## [Source texts of formatted documents]
● ● ● ● ● ● ●

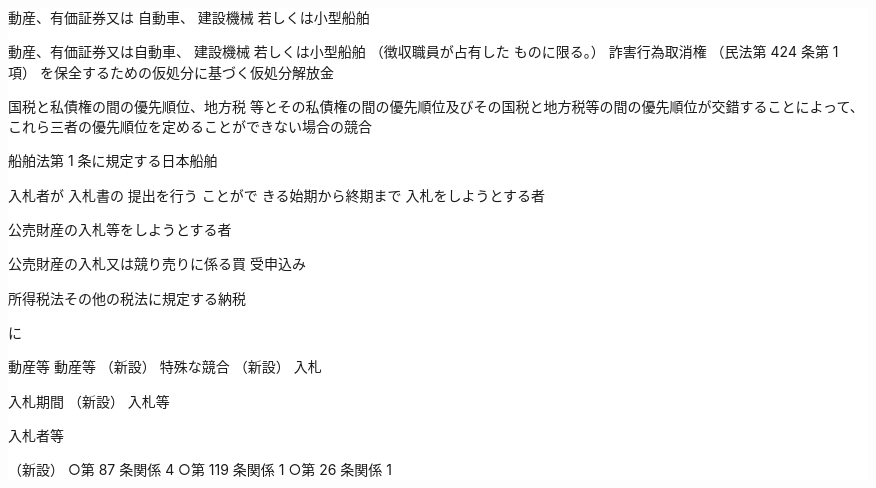 動産、有価証券又は
自動車、
建設機械
若しくは小型船舶

動産、有価証券又は自動車、
建設機械
若しくは小型船舶
（徴収職員が占有した
ものに限る。）
詐害行為取消権
（民法第
424
条第
1
項）
を保全するための仮処分に基づく仮処分解放金

国税と私債権の間の優先順位、地方税
等とその私債権の間の優先順位及びその国税と地方税等の間の優先順位が交錯することによって、これら三者の優先順位を定めることができない場合の競合

船舶法第
1
条に規定する日本船舶

 入札者が
入札書の
提出を行う
ことがで
きる始期から終期まで
入札をしようとする者

公売財産の入札等をしようとする者

 公売財産の入札又は競り売りに係る買
受申込み

所得税法その他の税法に規定する納税

に

動産等 動産等 （新設） 特殊な競合 （新設） 入札

 入札期間 （新設） 入札等

 入札者等

 （新設）
○第
87
条関係
4
 ○第
119
条関係
1
 ○第
26
条関係
1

● ● ● ● ● ● ●

## [Problem requirements]
Repeat the records in full, precisely, and keep the pictures out.

## [Task output]
 動産、有価証券又は
自動車、
建設機械
若しくは小型船舶

動産、有価証券又は自動車、
建設機械
若しくは小型船舶
（徴収職員が占有した
ものに限る。）
詐害行為取消権
（民法第
424
条第
1
項）
を保全するための仮処分に基づく仮処分解放金

国税と私債権の間の優先順位、地方税
等とその私債権の間の優先順位及びその国税と地方税等の間の優先順位が交錯することによって、これら三者の優先順位を定めることができない場合の競合

船舶法第
1
条に規定する日本船舶

 入札者が
入札書の
提出を行う
ことがで
きる始期から終期まで
入札をしようとする者

公売財産の入札等をしようとする者

 公売財産の入札又は競り売りに係る買
受申込み

所得税法その他の税法に規定する納税

に

動産等 動産等 （新設） 特殊な競合 （新設） 入札

 入札期間 （新設） 入札等

 入札者等

 （新設）
○第
87
条関係
4
 ○第
119
条関係
1
 ○第
26
条関係
1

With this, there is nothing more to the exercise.